And this was all before I was old enough to read anything more complicated than Roald Dahl’s Charlie and the Chocolate Factory. (Come to think of it, that story is rather complex …)

It was a lot of fun reading through Collier’s Encyclopedia.

And educational.

When I finally did return to complete high school, I knew so much about the world that …

 

 

School Was EVEN MORE Boring!

 

But that was fine. Because I knew about all kinds of books I wanted to read.

So whenever I could, I would still skip school and take out a notebook I’d kept and look for all the books I’d learned about in Collier’s.

I would go to the Kamloops Public Library and check them out. While everyone else was spending weeks struggling through A Separate Peace by John Knowles, I was reading:

 

Optimized-7755782156_2e0cbbe820_b

 

* The Stranger by Albert Camus

* 1984 and Animal Farm by George Orwell

* Demian by Herman Hesse

* The Metamorphosis by Franz Kafka

* Crime and Punishment by Fyodor Dostoyevski

… and much, much more.

The point of all this is that I was practicing, without even realizing it, the art of self-driven education.

Of course, I’m not suggesting that anyone quit school, skip school or do anything like that …

But I am suggesting that you won’t get nearly as intelligent as you deserve to be if you learn only what you’re told.

 

So What Can You Do?

 

If you’re told to read a Shakespeare play, read the play and follow it up by reading another.

Or look up a book about Shakespeare and read a play by one of his contemporaries (I recommend the zany John Webster).

If you find math difficult and boring, find a book on mathematics that has mostly words. See if you can tackle the idea of math from another angle. Khan Academy has math courses you can take as well, something I couldn’t enjoy. But you can.

And when you find an author or an online teacher you like, stick with them. You can learn a lot by seeing how people develop over time.

You’ll also learn a lot about successful people, which brings us to …

 

2. Reverse-Engineer People You Admire 

(Just So Long As They Aren’t Creepy Weirdos Or Serial Killers)

 

The world is filled with people who have either lived or are living exciting lives.

That doesn’t mean they led easy lives. There’s no such thing and living without challenges would probably be even more tedious than high school.

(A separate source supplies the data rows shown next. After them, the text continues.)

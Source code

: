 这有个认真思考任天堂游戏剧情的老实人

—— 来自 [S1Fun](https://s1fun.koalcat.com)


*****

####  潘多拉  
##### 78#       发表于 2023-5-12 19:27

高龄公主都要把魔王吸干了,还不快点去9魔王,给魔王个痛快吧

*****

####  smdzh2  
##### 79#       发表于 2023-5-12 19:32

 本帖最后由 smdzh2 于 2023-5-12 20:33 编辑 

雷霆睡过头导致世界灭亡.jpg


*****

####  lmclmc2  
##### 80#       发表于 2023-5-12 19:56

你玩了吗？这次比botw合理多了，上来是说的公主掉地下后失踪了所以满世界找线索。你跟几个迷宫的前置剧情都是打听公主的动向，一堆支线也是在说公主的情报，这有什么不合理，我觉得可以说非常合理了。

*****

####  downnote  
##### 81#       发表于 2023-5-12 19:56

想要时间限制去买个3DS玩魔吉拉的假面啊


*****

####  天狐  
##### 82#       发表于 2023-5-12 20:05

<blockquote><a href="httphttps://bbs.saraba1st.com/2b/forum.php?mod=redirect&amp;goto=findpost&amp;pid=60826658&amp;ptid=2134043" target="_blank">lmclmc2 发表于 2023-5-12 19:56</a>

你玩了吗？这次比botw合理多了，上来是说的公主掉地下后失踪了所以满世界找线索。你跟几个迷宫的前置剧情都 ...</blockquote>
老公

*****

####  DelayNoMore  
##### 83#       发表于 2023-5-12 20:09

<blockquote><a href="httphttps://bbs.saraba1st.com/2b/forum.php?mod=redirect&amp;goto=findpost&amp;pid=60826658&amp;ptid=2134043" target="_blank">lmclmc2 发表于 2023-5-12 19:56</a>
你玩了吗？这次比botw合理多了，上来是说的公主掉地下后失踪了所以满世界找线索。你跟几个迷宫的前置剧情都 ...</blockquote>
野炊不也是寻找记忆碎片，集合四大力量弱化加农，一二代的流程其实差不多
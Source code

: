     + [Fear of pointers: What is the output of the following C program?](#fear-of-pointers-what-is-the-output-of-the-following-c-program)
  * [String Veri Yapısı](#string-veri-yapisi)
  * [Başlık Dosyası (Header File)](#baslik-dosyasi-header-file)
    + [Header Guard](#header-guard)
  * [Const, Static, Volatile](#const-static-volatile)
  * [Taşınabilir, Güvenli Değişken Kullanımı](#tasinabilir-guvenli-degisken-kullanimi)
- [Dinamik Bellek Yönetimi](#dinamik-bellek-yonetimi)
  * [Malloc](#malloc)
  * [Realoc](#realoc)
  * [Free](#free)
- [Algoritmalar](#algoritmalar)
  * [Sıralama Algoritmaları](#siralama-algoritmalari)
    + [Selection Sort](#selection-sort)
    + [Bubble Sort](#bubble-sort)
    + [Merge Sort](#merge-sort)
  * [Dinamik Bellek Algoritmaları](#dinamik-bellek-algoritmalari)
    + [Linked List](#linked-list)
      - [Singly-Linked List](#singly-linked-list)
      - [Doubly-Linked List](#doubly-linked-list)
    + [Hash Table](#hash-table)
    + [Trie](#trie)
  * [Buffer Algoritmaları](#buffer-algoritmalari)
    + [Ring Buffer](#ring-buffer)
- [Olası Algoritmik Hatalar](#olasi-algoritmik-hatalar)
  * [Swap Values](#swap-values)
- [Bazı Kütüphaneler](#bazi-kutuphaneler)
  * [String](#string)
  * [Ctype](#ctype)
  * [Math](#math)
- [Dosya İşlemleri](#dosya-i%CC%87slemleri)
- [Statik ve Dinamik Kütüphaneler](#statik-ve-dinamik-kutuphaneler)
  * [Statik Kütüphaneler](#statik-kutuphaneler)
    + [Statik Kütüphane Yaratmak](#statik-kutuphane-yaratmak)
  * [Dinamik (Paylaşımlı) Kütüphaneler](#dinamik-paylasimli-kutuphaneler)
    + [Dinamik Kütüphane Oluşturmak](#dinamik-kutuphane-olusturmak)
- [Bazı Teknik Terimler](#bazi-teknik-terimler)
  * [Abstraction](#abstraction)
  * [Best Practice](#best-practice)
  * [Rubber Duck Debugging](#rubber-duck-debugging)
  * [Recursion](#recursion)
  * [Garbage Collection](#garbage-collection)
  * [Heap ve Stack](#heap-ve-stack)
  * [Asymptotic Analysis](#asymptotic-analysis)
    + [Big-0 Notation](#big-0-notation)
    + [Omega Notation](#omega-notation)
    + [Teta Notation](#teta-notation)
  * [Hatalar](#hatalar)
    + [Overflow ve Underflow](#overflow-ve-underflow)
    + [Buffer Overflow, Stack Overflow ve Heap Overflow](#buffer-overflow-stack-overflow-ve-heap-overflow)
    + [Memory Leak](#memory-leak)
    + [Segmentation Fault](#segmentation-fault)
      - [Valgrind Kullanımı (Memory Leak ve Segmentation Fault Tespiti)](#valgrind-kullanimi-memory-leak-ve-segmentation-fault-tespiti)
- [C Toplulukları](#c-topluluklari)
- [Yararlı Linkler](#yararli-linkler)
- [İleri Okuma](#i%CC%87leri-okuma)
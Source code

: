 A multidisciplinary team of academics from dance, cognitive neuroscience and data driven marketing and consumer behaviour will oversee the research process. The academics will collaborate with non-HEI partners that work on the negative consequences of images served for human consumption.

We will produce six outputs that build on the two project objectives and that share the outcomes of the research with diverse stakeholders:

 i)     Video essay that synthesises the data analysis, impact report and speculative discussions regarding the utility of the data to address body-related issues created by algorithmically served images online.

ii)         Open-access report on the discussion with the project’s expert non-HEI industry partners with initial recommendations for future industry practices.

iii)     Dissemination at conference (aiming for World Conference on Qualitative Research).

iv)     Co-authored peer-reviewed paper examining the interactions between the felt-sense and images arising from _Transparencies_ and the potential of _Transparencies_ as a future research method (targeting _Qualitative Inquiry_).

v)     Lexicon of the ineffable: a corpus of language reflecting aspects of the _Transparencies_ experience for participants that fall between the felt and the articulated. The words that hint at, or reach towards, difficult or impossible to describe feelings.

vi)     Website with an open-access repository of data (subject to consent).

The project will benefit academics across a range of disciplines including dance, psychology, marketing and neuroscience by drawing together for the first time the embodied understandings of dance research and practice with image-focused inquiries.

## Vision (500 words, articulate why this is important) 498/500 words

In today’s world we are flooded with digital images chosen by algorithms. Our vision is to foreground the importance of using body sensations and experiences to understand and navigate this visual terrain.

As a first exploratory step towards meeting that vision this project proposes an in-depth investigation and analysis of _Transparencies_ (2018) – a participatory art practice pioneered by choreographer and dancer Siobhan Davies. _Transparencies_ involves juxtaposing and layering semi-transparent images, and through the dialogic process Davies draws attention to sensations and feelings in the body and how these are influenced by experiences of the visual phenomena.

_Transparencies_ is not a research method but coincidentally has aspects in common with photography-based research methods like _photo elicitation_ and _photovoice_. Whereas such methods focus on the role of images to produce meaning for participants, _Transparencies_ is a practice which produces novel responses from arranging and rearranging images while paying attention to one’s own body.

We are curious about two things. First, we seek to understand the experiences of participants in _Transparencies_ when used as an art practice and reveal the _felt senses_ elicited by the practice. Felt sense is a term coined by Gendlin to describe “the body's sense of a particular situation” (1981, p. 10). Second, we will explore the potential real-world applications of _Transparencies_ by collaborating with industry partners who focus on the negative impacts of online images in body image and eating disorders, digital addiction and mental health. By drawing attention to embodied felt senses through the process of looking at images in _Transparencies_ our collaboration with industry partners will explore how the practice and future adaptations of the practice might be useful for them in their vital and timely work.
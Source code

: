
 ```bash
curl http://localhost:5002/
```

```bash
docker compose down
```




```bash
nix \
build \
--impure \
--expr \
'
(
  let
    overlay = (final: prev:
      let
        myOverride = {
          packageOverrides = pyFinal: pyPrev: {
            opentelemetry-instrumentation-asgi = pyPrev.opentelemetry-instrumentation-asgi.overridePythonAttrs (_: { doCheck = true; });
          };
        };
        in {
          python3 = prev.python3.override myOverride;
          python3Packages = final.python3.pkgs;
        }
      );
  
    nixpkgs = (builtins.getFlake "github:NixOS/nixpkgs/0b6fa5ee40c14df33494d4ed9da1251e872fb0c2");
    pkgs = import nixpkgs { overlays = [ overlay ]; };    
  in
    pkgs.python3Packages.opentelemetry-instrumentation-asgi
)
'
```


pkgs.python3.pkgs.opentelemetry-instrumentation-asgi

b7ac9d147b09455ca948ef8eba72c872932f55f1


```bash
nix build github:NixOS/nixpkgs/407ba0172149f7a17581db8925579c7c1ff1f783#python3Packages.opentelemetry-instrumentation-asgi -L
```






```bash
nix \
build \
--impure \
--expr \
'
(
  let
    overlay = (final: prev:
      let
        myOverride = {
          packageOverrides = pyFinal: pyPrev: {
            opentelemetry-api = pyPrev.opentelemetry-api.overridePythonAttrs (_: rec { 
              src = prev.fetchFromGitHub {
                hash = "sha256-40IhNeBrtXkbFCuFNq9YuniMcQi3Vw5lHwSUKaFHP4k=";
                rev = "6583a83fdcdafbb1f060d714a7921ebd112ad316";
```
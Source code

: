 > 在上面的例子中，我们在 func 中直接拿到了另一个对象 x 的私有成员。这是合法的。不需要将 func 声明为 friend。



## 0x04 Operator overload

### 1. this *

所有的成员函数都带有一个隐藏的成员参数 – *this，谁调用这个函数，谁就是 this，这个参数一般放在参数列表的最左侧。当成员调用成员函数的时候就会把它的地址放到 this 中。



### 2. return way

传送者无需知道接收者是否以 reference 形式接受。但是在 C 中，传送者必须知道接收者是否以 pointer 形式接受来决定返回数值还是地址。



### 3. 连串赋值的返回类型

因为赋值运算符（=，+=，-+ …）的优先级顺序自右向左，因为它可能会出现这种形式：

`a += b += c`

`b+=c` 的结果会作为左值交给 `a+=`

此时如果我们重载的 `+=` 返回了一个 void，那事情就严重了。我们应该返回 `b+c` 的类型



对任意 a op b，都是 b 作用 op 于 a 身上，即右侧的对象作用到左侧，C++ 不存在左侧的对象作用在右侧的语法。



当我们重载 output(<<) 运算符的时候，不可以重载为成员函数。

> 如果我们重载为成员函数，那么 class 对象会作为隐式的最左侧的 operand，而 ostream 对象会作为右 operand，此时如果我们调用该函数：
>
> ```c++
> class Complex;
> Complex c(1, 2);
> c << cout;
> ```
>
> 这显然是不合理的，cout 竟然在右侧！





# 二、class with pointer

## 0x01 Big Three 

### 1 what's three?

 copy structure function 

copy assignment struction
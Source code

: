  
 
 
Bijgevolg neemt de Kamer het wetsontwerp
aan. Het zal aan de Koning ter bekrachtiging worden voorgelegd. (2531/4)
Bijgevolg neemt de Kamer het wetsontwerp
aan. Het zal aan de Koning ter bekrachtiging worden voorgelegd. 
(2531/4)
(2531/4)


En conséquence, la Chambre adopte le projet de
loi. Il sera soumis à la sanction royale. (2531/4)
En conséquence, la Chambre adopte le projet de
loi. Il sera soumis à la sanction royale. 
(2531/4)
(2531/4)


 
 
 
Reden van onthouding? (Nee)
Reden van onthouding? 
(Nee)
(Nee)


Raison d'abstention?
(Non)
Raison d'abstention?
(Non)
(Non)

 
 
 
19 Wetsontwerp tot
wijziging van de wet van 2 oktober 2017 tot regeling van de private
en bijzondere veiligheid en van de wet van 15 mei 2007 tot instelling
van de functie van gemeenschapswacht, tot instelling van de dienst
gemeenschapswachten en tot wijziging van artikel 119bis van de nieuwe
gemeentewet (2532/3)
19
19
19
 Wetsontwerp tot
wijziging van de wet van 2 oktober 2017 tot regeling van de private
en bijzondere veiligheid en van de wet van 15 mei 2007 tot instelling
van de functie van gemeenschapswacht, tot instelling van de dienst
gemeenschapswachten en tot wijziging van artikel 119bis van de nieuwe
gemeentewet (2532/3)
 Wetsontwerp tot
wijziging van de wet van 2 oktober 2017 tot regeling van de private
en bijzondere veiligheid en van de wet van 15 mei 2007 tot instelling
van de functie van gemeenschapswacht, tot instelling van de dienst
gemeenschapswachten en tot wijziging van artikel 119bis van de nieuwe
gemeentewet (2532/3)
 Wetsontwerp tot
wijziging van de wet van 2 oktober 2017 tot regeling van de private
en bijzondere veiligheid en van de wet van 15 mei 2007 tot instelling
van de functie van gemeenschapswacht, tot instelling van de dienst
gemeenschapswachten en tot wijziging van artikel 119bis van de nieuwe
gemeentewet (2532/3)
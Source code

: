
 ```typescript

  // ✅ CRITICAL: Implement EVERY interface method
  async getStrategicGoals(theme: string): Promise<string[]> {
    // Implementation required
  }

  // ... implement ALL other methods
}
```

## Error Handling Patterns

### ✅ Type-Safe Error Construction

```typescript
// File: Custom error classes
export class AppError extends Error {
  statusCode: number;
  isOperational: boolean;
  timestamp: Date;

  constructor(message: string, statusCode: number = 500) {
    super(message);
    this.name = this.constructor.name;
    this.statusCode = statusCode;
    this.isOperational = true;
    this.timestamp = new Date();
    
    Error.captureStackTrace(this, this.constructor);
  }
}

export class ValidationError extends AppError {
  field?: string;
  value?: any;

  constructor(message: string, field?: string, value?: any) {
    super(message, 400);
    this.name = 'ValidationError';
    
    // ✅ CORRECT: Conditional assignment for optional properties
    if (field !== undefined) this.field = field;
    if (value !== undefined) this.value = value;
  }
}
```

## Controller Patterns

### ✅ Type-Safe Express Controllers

What you want to look for when studying the biographies of other lives are:

* How they explained their desires, goals and wishes

* What actions they took to do great things

* How they coped with suffering

* What they did to keep themselves expanding

* How they dealt with their historical circumstances

* Who they knew and what they did with their friendships and relationships

There’s so much more to pay attention to, but these are a good start.

 

Optimized-Dollarphotoclub_66058363

 

Why Do This?

 

Because life starts to get serious when you act and think about who you are and what you want to do.

And to truly develop a unique profile and create the space needed in your mind to become whoever it is you’re going to become …

 

You Need The Ability To Think And Feel The Ideals And Sorrows Of Others And Dream Up Your Preferred Version Of The World So You Can Make It Real

 

When you study others, you’ll experience a diversity of ideas that will train you to pay attention to what everyone around you is doing.

It will also help you get past the negative habit so many have of rejecting differences.

Remember, there are no differences as such. Everything is part of the world. And as long as that is true, everything in the world is part of you. And that means everything and everyone applies to you and your life.

If you don’t like reading or care to develop a re-reading strategy, you can also watch biographies. And for a super-interesting exercise, you can pick a single actor and watch as many films starring that person as possible in chronological order.

You can choose actors who are good at portraying different characteristics and actors who just seem to be playing themselves over and over.

Either way, you’ll notice patterns of consistency and difference. And like a wine expert, you’ll start experiencing all kinds of different shades of flavor you never noticed before.

Next, move from hanging out with books and movies to …

 

Optimized-Wojniakowski_Meeting_in_the_park

 

3. Toss Social Inertia From Your Life Forever

 

Whether you’re an introvert or extrovert, it’s easy to fall into the trap of seeing the same people all the time.

That’s no way to revolutionize your life and keep it revolutionizing.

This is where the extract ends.